Once you find the line that contains "Exportar a Hojas de cálculo", write out that line and every line after it to the end of the records, exactly and with nothing else.

START DATA SUPPLIED

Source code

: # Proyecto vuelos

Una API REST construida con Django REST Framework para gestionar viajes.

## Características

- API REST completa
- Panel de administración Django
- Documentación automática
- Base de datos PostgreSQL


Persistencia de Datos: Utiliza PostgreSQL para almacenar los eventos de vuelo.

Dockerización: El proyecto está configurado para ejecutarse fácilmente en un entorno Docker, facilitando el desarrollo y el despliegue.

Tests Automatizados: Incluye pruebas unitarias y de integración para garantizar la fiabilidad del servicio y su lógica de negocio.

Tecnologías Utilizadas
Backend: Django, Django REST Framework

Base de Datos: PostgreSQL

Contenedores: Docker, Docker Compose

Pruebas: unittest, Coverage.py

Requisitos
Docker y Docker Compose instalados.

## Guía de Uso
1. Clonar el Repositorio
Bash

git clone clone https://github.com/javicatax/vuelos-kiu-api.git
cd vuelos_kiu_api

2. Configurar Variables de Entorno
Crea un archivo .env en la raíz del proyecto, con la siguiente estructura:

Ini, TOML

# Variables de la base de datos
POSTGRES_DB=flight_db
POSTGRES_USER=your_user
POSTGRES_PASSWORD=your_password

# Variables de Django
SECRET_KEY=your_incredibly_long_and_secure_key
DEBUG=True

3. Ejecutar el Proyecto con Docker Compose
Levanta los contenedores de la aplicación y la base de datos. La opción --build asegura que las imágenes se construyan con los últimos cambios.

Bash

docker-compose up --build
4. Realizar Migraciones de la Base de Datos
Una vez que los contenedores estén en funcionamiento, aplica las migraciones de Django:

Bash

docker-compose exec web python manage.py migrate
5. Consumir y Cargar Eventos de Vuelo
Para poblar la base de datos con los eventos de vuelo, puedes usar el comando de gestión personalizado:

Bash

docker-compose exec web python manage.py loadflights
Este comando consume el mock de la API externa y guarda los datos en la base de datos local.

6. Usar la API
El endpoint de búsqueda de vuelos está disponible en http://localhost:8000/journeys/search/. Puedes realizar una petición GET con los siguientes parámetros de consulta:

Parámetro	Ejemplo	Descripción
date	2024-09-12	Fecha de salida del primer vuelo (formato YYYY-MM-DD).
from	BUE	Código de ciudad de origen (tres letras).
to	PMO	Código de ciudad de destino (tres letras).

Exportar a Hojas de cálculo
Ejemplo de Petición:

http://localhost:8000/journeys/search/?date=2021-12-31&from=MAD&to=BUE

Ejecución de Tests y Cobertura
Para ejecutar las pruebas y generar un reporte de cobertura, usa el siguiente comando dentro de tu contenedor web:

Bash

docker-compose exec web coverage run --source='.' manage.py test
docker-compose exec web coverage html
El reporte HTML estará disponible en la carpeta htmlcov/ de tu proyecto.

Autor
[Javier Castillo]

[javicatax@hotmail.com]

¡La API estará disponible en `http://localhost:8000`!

END DATA SUPPLIED

EXERCISE SOLUTION:
Exportar a Hojas de cálculo
Ejemplo de Petición:

http://localhost:8000/journeys/search/?date=2021-12-31&from=MAD&to=BUE

Ejecución de Tests y Cobertura
Para ejecutar las pruebas y generar un reporte de cobertura, usa el siguiente comando dentro de tu contenedor web:

Bash

docker-compose exec web coverage run --source='.' manage.py test
docker-compose exec web coverage html
El reporte HTML estará disponible en la carpeta htmlcov/ de tu proyecto.

Autor
[Javier Castillo]

[javicatax@hotmail.com]

¡La API estará disponible en `http://localhost:8000`!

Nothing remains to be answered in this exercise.